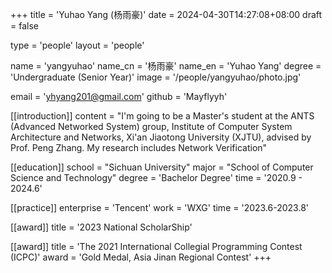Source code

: +++
title = 'Yuhao Yang (杨雨豪)'
date = 2024-04-30T14:27:08+08:00
draft = false

type = 'people'
layout = 'people'

name = 'yangyuhao'
name_cn = '杨雨豪'
name_en = 'Yuhao Yang'
degree = 'Undergraduate (Senior Year)'
image = '/people/yangyuhao/photo.jpg'

email = 'yhyang201@gmail.com'
github = 'Mayflyyh'

[[introduction]]
    content = "I'm going to be a Master's student at the ANTS (Advanced Networked System) group, Institute of Computer System Architecture and Networks, Xi'an Jiaotong University (XJTU), advised by Prof. Peng Zhang. My research includes Network Verification"

[[education]]
    school = "Sichuan University"
    major = "School of Computer Science and Technology"
    degree = 'Bachelor Degree'
    time = '2020.9 - 2024.6'

[[practice]]
    enterprise = 'Tencent'
    work = 'WXG'
    time = '2023.6-2023.8'

[[award]]
    title = '2023 National ScholarShip'

[[award]]
    title = 'The 2021 International Collegial Programming Contest (ICPC)'
    award = 'Gold Medal, Asia Jinan Regional Contest'
+++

====

» The problem: Would you reproduce the listing above exactly, without any of its images?

» Answer space:
Source code

: +++
title = 'Yuhao Yang (杨雨豪)'
date = 2024-04-30T14:27:08+08:00
draft = false

type = 'people'
layout = 'people'

name = 'yangyuhao'
name_cn = '杨雨豪'
name_en = 'Yuhao Yang'
degree = 'Undergraduate (Senior Year)'
image = '/people/yangyuhao/photo.jpg'

email = 'yhyang201@gmail.com'
github = 'Mayflyyh'

[[introduction]]
    content = "I'm going to be a Master's student at the ANTS (Advanced Networked System) group, Institute of Computer System Architecture and Networks, Xi'an Jiaotong University (XJTU), advised by Prof. Peng Zhang. My research includes Network Verification"

[[education]]
    school = "Sichuan University"
    major = "School of Computer Science and Technology"
    degree = 'Bachelor Degree'
    time = '2020.9 - 2024.6'

[[practice]]
    enterprise = 'Tencent'
    work = 'WXG'
    time = '2023.6-2023.8'

[[award]]
    title = '2023 National ScholarShip'

[[award]]
    title = 'The 2021 International Collegial Programming Contest (ICPC)'
    award = 'Gold Medal, Asia Jinan Regional Contest'
+++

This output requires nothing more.